Since SARS CoV‐2 was first recognized as the causative agent of COVID‐19, most research has focused on disease impact and resource use for adult patients. This article reviews the impact of the COVID‐19 pandemic on the pediatric emergency care continuum, encompassing prehospital transport and interfacility transfer, emergency department (ED) operations, clinical considerations, diagnostic testing and therapeutics, and workforce considerations with an aim to provide lessons from the pandemic that can help prepare emergency medical services (EMS) and ED systems to care for children in future health‐related crises.
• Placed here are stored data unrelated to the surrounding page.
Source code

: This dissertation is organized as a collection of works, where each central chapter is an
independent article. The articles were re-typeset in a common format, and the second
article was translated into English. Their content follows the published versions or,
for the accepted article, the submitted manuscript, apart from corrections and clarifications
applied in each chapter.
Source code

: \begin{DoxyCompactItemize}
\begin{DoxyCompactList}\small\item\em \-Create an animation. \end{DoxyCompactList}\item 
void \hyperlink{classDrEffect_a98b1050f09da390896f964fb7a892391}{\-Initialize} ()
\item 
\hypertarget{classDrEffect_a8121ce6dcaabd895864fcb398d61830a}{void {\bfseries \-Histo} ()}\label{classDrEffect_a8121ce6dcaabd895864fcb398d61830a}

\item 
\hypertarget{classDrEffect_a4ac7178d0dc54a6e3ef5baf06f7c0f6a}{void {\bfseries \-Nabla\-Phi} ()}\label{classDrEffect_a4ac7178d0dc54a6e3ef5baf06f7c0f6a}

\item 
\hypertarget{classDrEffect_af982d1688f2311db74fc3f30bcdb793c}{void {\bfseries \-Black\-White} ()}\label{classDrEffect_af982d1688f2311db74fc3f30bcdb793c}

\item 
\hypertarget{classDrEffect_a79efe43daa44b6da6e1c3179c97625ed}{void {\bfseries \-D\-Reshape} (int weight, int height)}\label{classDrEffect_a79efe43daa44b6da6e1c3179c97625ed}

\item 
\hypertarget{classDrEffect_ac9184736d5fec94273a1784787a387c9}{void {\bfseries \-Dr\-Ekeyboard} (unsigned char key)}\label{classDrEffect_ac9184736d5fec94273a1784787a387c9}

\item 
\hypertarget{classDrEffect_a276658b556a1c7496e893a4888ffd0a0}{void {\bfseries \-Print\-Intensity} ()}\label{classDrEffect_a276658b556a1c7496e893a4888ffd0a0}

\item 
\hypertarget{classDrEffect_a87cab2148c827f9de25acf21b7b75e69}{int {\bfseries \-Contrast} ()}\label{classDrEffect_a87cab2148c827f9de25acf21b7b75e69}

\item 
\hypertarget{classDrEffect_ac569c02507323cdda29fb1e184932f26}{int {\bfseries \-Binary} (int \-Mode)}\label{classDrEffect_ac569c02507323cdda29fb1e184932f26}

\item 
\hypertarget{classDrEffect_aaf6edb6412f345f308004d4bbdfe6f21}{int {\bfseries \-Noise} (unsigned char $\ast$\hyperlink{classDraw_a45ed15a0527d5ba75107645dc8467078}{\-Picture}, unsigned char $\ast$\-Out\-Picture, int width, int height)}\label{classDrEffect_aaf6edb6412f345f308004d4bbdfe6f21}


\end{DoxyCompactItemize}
2. EMS AND INTERFACILITY TRANSPORT CONSIDERATIONS
At the onset of the COVID‐19 pandemic, very little was known about its epidemiology, infectious potential, and illness severity. However, it later became clear that adult patients with COVID‐19 had higher illness burden than children, causing an increase in pre‐hospital adult transport along with a decrease in pediatric transport. Meanwhile, COVID‐19–specific infection control protocols and guidelines had not yet been established, and critical shortage of personal protective equipment (PPE) and challenges with prioritizing distribution of PPE stockpiles put EMS clinicians at a safety risk. 2 Although certain EMS dispatch screening protocols 3 were used early in the pandemic to identify patients at high risk for COVID‐19, these were later discontinued because any patient transported may be infected. 4
Decrease in pediatric transports in the early phase of the COVID‐19 pandemic was likely secondary to school closures, stay‐at‐home orders, and social distancing, which decreased infectious disease transmission risk. 5 Children who were transported by EMS were more critically ill, some of whom died either before EMS arrival or during transport. 6 Additionally, pediatric trauma centers experienced an increase in transfers of ill and injured children from other acute care settings. 7 One plausible explanation for the increased transfers is decreased capacity of general EDs to care for pediatric patients due to significantly increased adult patient volumes. 7 Routing pediatric patients to more highly specialized regional pediatric medical centers versus the closest ED increased transport duration and took paramedic units out of service for longer periods of time. 7
COVID‐19 also impacted the assignment of EMS professionals to differing tasks. Paramedics, for example, were redistributed to public testing sites to perform specimen collection and to administer vaccinations to adults and later, children. 8 In addition to this, establishment of standing transfer protocols and acceleration of telehealth programs helped improve local and regional communication between hospitals and EDs.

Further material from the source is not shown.